_What needs to be done_
I need the records below restated word for word, without their pictures.

[Entries taken from a collection]
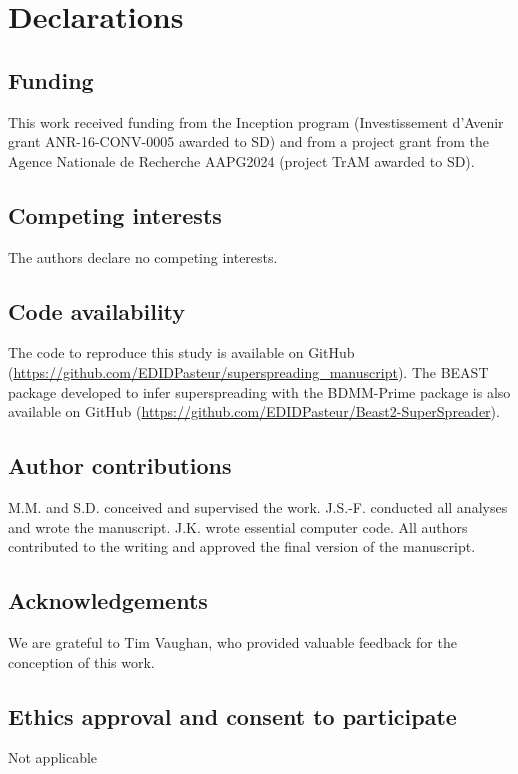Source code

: \documentclass[lineno,pdflatex,sn-nature]{sn-jnl}%
\theoremstyle{thmstyleone}%
\theoremstyle{thmstyletwo}%
\theoremstyle{thmstylethree}%
\begin{document}
\section*{Declarations}

\subsection*{Funding}
This work received funding from the Inception program (Investissement d’Avenir grant ANR-16-CONV-0005 awarded to SD) and from a project grant from the Agence Nationale de Recherche AAPG2024 (project TrAM awarded to SD).

\subsection*{Competing interests}
The authors declare no competing interests.

\subsection*{Code availability}
The code to reproduce this study is available on GitHub (\href{https://github.com/EDIDPasteur/superspreading_manuscript}{https://github.com/EDIDPasteur/superspreading\_manuscript}). The BEAST package developed to infer superspreading with the BDMM-Prime package is also available on GitHub (\href{https://github.com/EDIDPasteur/Beast2-SuperSpreader}{https://github.com/EDIDPasteur/Beast2-SuperSpreader}).

\subsection*{Author contributions}
M.M. and S.D. conceived and supervised the work. J.S.-F. conducted all analyses and wrote the manuscript. J.K. wrote essential computer code. All authors contributed to the writing and approved the final version of the manuscript.

\subsection*{Acknowledgements}
We are grateful to Tim Vaughan, who provided valuable feedback for the conception of this work.

\subsection*{Ethics approval and consent to participate}
Not applicable
\end{document}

_Result below_
Source code

: \documentclass[lineno,pdflatex,sn-nature]{sn-jnl}%
\theoremstyle{thmstyleone}%
\theoremstyle{thmstyletwo}%
\theoremstyle{thmstylethree}%
\begin{document}
\section*{Declarations}

\subsection*{Funding}
This work received funding from the Inception program (Investissement d’Avenir grant ANR-16-CONV-0005 awarded to SD) and from a project grant from the Agence Nationale de Recherche AAPG2024 (project TrAM awarded to SD).

\subsection*{Competing interests}
The authors declare no competing interests.

\subsection*{Code availability}
The code to reproduce this study is available on GitHub (\href{https://github.com/EDIDPasteur/superspreading_manuscript}{https://github.com/EDIDPasteur/superspreading\_manuscript}). The BEAST package developed to infer superspreading with the BDMM-Prime package is also available on GitHub (\href{https://github.com/EDIDPasteur/Beast2-SuperSpreader}{https://github.com/EDIDPasteur/Beast2-SuperSpreader}).

\subsection*{Author contributions}
M.M. and S.D. conceived and supervised the work. J.S.-F. conducted all analyses and wrote the manuscript. J.K. wrote essential computer code. All authors contributed to the writing and approved the final version of the manuscript.

\subsection*{Acknowledgements}
We are grateful to Tim Vaughan, who provided valuable feedback for the conception of this work.

\subsection*{Ethics approval and consent to participate}
Not applicable
\end{document}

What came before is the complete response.